Go through the entries below from the first line and output each one exactly, up to and including the line with "We can think".

========================================================================

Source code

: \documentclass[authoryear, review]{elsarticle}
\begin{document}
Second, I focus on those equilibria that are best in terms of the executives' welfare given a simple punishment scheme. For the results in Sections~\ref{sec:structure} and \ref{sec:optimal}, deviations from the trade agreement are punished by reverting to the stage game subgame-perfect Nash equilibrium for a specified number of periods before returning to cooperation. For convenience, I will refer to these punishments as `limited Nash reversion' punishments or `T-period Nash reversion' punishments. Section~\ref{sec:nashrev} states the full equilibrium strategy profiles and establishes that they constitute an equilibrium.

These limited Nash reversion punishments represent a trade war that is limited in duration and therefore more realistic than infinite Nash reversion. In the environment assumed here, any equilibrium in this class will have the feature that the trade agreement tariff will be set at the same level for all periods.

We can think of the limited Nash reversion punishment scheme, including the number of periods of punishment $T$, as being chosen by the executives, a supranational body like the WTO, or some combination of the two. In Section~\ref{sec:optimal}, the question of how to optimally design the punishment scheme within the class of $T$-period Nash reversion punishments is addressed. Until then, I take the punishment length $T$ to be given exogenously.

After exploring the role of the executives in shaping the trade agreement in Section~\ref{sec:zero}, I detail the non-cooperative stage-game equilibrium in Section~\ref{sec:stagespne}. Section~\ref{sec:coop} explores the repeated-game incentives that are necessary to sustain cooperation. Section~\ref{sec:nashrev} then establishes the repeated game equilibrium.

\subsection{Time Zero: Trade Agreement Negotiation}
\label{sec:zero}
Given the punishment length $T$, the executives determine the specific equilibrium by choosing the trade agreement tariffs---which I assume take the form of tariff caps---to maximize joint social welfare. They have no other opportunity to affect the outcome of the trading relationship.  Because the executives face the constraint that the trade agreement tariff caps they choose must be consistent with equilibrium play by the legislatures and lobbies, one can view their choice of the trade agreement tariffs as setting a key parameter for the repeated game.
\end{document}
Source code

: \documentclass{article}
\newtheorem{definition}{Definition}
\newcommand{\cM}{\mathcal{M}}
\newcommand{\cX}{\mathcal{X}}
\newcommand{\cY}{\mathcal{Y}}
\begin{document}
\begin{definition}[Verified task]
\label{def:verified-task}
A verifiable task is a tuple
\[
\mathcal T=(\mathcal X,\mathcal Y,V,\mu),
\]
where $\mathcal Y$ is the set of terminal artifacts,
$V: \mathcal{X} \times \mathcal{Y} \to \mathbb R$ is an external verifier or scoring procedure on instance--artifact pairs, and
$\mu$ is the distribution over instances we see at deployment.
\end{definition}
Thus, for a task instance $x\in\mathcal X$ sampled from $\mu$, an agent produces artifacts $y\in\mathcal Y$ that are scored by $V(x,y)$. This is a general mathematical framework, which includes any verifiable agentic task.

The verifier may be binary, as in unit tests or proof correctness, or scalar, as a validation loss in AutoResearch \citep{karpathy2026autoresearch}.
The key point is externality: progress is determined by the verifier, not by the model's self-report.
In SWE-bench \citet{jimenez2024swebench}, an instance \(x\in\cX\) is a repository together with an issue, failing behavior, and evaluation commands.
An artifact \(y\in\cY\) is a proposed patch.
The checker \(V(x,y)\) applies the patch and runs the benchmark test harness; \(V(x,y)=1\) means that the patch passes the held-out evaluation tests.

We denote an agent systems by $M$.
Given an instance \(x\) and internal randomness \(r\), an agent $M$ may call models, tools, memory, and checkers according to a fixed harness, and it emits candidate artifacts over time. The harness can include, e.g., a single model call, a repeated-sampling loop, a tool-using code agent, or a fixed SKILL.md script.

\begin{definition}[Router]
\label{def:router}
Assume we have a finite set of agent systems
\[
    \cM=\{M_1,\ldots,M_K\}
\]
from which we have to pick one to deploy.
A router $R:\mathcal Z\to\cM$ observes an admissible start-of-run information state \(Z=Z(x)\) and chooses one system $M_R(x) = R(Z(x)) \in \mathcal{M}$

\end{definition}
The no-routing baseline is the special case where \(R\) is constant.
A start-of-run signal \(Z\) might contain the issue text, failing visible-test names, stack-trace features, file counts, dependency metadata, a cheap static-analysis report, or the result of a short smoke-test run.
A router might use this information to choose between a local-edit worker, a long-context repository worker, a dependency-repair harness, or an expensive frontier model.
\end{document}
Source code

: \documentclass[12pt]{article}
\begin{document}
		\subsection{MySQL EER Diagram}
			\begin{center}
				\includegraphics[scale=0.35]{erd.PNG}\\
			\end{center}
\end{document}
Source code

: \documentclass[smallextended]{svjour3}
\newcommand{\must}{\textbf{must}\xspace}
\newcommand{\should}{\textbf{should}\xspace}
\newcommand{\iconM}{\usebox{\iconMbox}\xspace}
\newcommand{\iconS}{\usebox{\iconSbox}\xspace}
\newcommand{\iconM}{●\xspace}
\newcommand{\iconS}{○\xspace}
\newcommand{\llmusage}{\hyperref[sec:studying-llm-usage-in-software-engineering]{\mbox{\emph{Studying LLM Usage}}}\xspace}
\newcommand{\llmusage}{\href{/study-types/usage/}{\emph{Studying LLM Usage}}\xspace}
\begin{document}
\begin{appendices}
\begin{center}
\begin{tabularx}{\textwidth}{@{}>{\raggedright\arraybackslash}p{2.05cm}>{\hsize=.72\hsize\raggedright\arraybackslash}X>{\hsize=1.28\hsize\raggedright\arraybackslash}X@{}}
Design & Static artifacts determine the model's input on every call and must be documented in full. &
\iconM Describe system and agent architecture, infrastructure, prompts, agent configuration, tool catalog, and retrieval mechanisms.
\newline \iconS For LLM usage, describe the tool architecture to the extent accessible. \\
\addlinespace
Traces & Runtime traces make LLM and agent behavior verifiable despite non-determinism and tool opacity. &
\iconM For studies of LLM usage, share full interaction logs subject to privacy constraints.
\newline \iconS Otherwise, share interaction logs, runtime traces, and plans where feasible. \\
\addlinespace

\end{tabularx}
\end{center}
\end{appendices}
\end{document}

========================================================================

• Exercise answer:
Source code

: \documentclass[authoryear, review]{elsarticle}
\begin{document}
Second, I focus on those equilibria that are best in terms of the executives' welfare given a simple punishment scheme. For the results in Sections~\ref{sec:structure} and \ref{sec:optimal}, deviations from the trade agreement are punished by reverting to the stage game subgame-perfect Nash equilibrium for a specified number of periods before returning to cooperation. For convenience, I will refer to these punishments as `limited Nash reversion' punishments or `T-period Nash reversion' punishments. Section~\ref{sec:nashrev} states the full equilibrium strategy profiles and establishes that they constitute an equilibrium.

These limited Nash reversion punishments represent a trade war that is limited in duration and therefore more realistic than infinite Nash reversion. In the environment assumed here, any equilibrium in this class will have the feature that the trade agreement tariff will be set at the same level for all periods.

We can think of the limited Nash reversion punishment scheme, including the number of periods of punishment $T$, as being chosen by the executives, a supranational body like the WTO, or some combination of the two. In Section~\ref{sec:optimal}, the question of how to optimally design the punishment scheme within the class of $T$-period Nash reversion punishments is addressed. Until then, I take the punishment length $T$ to be given exogenously.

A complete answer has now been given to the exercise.